Voice AI startup Rime lands $24M to tackle enterprise call handling
San Francisco-based Rime has closed a $24 million Series A funding round, the company announced Wednesday. The round was led by M13 Ventures, with participation from Twilio Ventures, Corazon Capital, Unusual Ventures, and others. The startup builds voice AI models designed specifically for enterprise customer calls — an increasingly crowded space.
Founded in 2022 by former Stanford PhD student Lily Clifford, ex-Amazon Alexa engineer Brooke Larson, and Stanford engineer Ares Geovanos, Rime is taking a different approach from many rivals. Instead of scraping the web for audio data, the company built a recording studio in San Francisco to collect its own conversational data. That proprietary dataset, Clifford says, helps the models nail pronunciation of brand names and industry jargon without forcing clients to retrain models from scratch.
The problem with legacy IVR — and why AI still isn’t enough
Despite rapid advances in voice AI, Clifford is surprisingly blunt about the technology’s limits. Enterprises still lean heavily on legacy IVR systems, she told TechCrunch, because AI voice agents just aren’t good enough yet.
“The voice technology is still not there to automate the vast majority of enterprise phone calls,” Clifford said. “LLMs have made it a lot easier to build voice applications that work, but they haven’t changed how it feels to interact. Talking with a voice AI agent is not the most compelling experience for the end user. It’s kinda like a new IVR, but with a better voice.”

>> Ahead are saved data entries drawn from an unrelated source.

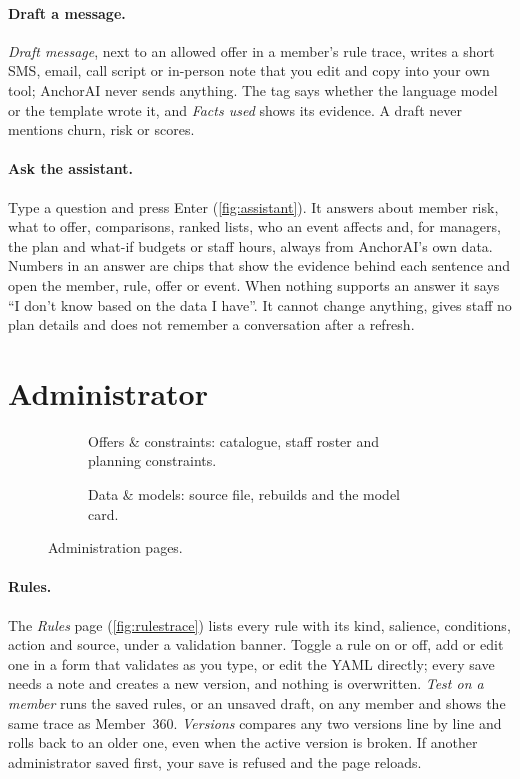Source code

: \paragraph{Draft a message.} \emph{Draft message}, next to an allowed offer in a member's rule trace, writes a short SMS, email, call script or in-person note that you edit and copy into your own tool; AnchorAI never sends anything. The tag says whether the language model or the template wrote it, and \emph{Facts used} shows its evidence. A draft never mentions churn, risk or scores.

\paragraph{Ask the assistant.} Type a question and press Enter (\cref{fig:assistant}). It answers about member risk, what to offer, comparisons, ranked lists, who an event affects and, for managers, the plan and what-if budgets or staff hours, always from AnchorAI's own data. Numbers in an answer are chips that show the evidence behind each sentence and open the member, rule, offer or event. When nothing supports an answer it says \enquote{I don't know based on the data I have}. It cannot change anything, gives staff no plan details and does not remember a conversation after a refresh.

\section{Administrator}

\begin{figure}[tb]
  \centering
  \begin{subfigure}[t]{0.495\linewidth}
    \caption{Offers \& constraints: catalogue, staff roster and planning constraints.}
  \end{subfigure}\hfill
  \begin{subfigure}[t]{0.495\linewidth}
    \caption{Data \& models: source file, rebuilds and the model card.}
    \label{fig:ug-data}
  \end{subfigure}
  \caption{Administration pages.}
\end{figure}

\paragraph{Rules.} The \emph{Rules} page (\cref{fig:rulestrace}) lists every rule with its kind, salience, conditions, action and source, under a validation banner. Toggle a rule on or off, add or edit one in a form that validates as you type, or edit the YAML directly; every save needs a note and creates a new version, and nothing is overwritten. \emph{Test on a member} runs the saved rules, or an unsaved draft, on any member and shows the same trace as Member~360. \emph{Versions} compares any two versions line by line and rolls back to an older one, even when the active version is broken. If another administrator saved first, your save is refused and the page reloads.

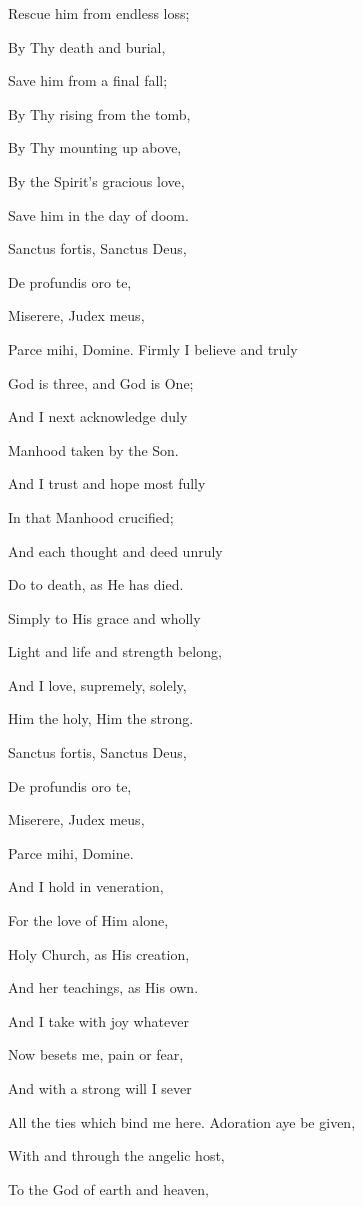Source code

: Rescue him from endless loss;

By Thy death and burial,

Save him from a final fall;

By Thy rising from the tomb,

By Thy mounting up above,

By the Spirit's gracious love,

Save him in the day of doom.


Sanctus fortis, Sanctus Deus,

De profundis oro te,

Miserere, Judex meus,

Parce mihi, Domine. Firmly I believe and truly

God is three, and God is One;

And I next acknowledge duly

Manhood taken by the Son.

And I trust and hope most fully

In that Manhood crucified;

And each thought and deed unruly

Do to death, as He has died.

Simply to His grace and wholly

Light and life and strength belong,

And I love, supremely, solely,

Him the holy, Him the strong.

Sanctus fortis, Sanctus Deus,

De profundis oro te,

Miserere, Judex meus,

Parce mihi, Domine.

And I hold in veneration,

For the love of Him alone,

Holy Church, as His creation,

And her teachings, as His own.

And I take with joy whatever

Now besets me, pain or fear,

And with a strong will I sever

All the ties which bind me here. Adoration aye be given,

With and through the angelic host,

To the God of earth and heaven,

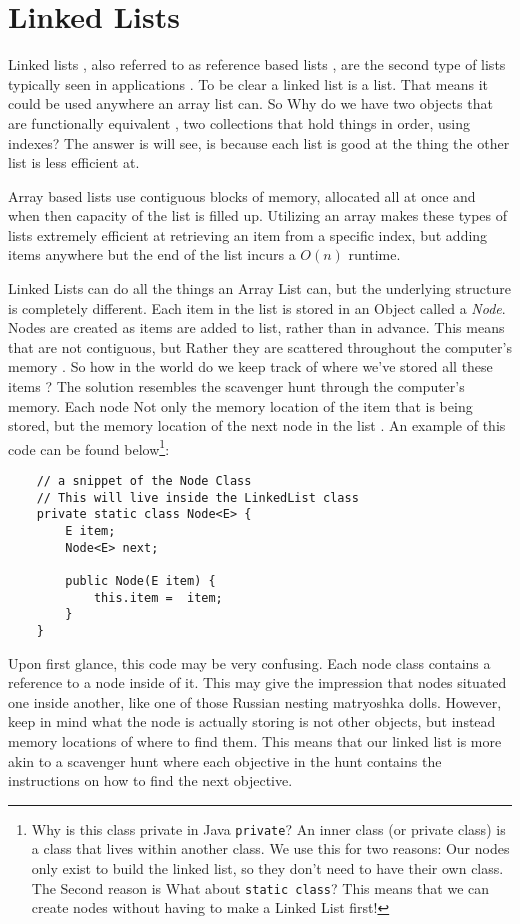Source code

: 
\chapter{Linked Lists}
Linked lists , also referred to as reference based lists , are the second type of lists typically seen in applications . To be clear a linked list is a list. That means it could be used anywhere an array list can.   So Why do we have two objects that are functionally equivalent , two collections that hold things in order, using indexes?  The answer is will see, is because each list is good at the thing the other list is less efficient at.


Array based lists use contiguous blocks of memory, allocated all at once and when then capacity of the list is filled up.  Utilizing an array makes these types of lists extremely efficient at retrieving an item from a specific index, but adding items anywhere but the end of the list incurs a $O(n)$ runtime.



Linked Lists can do all the things an Array List can, but the underlying structure is completely different.  
Each item in the list is stored in an Object called a \textit{Node}.  Nodes are created as items are added to list, rather than in advance.  This means that are not contiguous, but Rather they are scattered throughout the computer's memory . So how in the world do we keep track of where we've stored all these items ? The solution resembles the scavenger hunt through the computer's memory.  Each node Not only the memory location of the item that is being stored, but the memory location of the next node in the list . An example of this code can be found below\footnote{Why is this class private in Java \texttt{private}? An inner class  (or private class) is a class that lives within another class.  We use this for two reasons:  Our nodes only exist to build the linked list, so they don't need to have their own class.  The Second reason is   What about \texttt{static class}? This means that we can create nodes without having to make a Linked List first! }: %

\begin{verbatim}
	// a snippet of the Node Class
	// This will live inside the LinkedList class
	private static class Node<E> {
		E item;
		Node<E> next;
		
		public Node(E item) {
			this.item =  item;
		}
	} 
\end{verbatim}
Upon first glance, this code may be very confusing. Each node class contains a reference to a node inside of it.  This may give the impression that nodes  situated one inside another, like one of those Russian nesting matryoshka dolls.  
However, keep in mind what the node is actually storing is not other objects, but instead memory locations of where to find them.
This means that our linked list is more akin to a scavenger hunt where each objective in the hunt contains the instructions on how to find the next objective.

That honesty might seem unusual for a startup CEO pitching a voice AI product. But it also signals where Rime sees its edge: not in flashy demos, but in the gritty work of making models that actually sound natural on a call.
From three models to one: Rime’s shift to speech-to-speech
Rime initially used a pipeline of separate models for speech-to-text, text-to-speech, and a large language model. But the company is now pivoting toward a unified speech-to-speech architecture. The goal? Lower latency, better turn-taking, and handling real-world problems like background noise.
That shift also reduces the burden of orchestrating multiple models. Fewer moving parts means less complexity — and, ideally, more reliable performance. For enterprise clients in regulated industries like healthcare and finance, reliability matters more than buzzword compliance.
Who’s using Rime — and why they stay on the call longer
Rime claims its approach is already winning enterprise contracts. The company says it has customers in food service, healthcare, airlines, and fintech. Named clients include Mayo Clinic, Dialpad, Upstart, and Asurion.
The startup asserts that because of its training data and model design, customers stay on calls longer — a key metric for enterprise call centers. Longer calls can mean better issue resolution, higher satisfaction, and more upsell opportunities. That’s the kind of concrete outcome that wins budgets.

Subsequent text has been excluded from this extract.